* _Given information_
══════════

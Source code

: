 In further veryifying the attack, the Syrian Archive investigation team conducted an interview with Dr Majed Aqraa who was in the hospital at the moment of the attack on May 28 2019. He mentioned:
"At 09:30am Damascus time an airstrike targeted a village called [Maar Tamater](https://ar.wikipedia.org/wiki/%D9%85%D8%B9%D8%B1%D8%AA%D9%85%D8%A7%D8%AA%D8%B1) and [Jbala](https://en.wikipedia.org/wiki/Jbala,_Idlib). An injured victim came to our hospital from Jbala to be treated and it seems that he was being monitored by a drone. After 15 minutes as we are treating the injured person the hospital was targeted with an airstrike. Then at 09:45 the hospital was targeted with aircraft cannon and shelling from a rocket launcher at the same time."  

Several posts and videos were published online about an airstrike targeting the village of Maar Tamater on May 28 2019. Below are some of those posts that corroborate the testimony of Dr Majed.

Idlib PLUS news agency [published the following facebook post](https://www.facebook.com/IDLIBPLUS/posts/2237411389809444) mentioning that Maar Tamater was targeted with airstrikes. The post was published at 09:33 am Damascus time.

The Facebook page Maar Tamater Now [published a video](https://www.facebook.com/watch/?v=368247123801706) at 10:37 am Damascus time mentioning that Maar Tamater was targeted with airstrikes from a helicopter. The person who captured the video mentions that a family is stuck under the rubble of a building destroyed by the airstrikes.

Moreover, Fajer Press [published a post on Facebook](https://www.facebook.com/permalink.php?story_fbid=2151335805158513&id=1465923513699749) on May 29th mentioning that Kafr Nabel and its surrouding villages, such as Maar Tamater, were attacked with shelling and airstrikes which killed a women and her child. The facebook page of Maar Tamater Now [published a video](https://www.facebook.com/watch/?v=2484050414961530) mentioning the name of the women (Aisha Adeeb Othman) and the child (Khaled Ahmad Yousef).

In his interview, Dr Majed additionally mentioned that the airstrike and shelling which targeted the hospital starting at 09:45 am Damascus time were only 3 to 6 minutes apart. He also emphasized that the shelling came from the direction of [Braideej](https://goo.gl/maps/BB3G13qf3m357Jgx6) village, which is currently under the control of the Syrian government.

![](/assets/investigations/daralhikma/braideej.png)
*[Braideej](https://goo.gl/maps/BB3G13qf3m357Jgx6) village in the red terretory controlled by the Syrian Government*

══════════

* _Work order_
Would you print all of the records exactly as they were given?

* _Exercise response_
Source code

: In further veryifying the attack, the Syrian Archive investigation team conducted an interview with Dr Majed Aqraa who was in the hospital at the moment of the attack on May 28 2019. He mentioned:
"At 09:30am Damascus time an airstrike targeted a village called [Maar Tamater](https://ar.wikipedia.org/wiki/%D9%85%D8%B9%D8%B1%D8%AA%D9%85%D8%A7%D8%AA%D8%B1) and [Jbala](https://en.wikipedia.org/wiki/Jbala,_Idlib). An injured victim came to our hospital from Jbala to be treated and it seems that he was being monitored by a drone. After 15 minutes as we are treating the injured person the hospital was targeted with an airstrike. Then at 09:45 the hospital was targeted with aircraft cannon and shelling from a rocket launcher at the same time."  

Several posts and videos were published online about an airstrike targeting the village of Maar Tamater on May 28 2019. Below are some of those posts that corroborate the testimony of Dr Majed.

Idlib PLUS news agency [published the following facebook post](https://www.facebook.com/IDLIBPLUS/posts/2237411389809444) mentioning that Maar Tamater was targeted with airstrikes. The post was published at 09:33 am Damascus time.

The Facebook page Maar Tamater Now [published a video](https://www.facebook.com/watch/?v=368247123801706) at 10:37 am Damascus time mentioning that Maar Tamater was targeted with airstrikes from a helicopter. The person who captured the video mentions that a family is stuck under the rubble of a building destroyed by the airstrikes.

Moreover, Fajer Press [published a post on Facebook](https://www.facebook.com/permalink.php?story_fbid=2151335805158513&id=1465923513699749) on May 29th mentioning that Kafr Nabel and its surrouding villages, such as Maar Tamater, were attacked with shelling and airstrikes which killed a women and her child. The facebook page of Maar Tamater Now [published a video](https://www.facebook.com/watch/?v=2484050414961530) mentioning the name of the women (Aisha Adeeb Othman) and the child (Khaled Ahmad Yousef).

In his interview, Dr Majed additionally mentioned that the airstrike and shelling which targeted the hospital starting at 09:45 am Damascus time were only 3 to 6 minutes apart. He also emphasized that the shelling came from the direction of [Braideej](https://goo.gl/maps/BB3G13qf3m357Jgx6) village, which is currently under the control of the Syrian government.

![](/assets/investigations/daralhikma/braideej.png)
*[Braideej](https://goo.gl/maps/BB3G13qf3m357Jgx6) village in the red terretory controlled by the Syrian Government*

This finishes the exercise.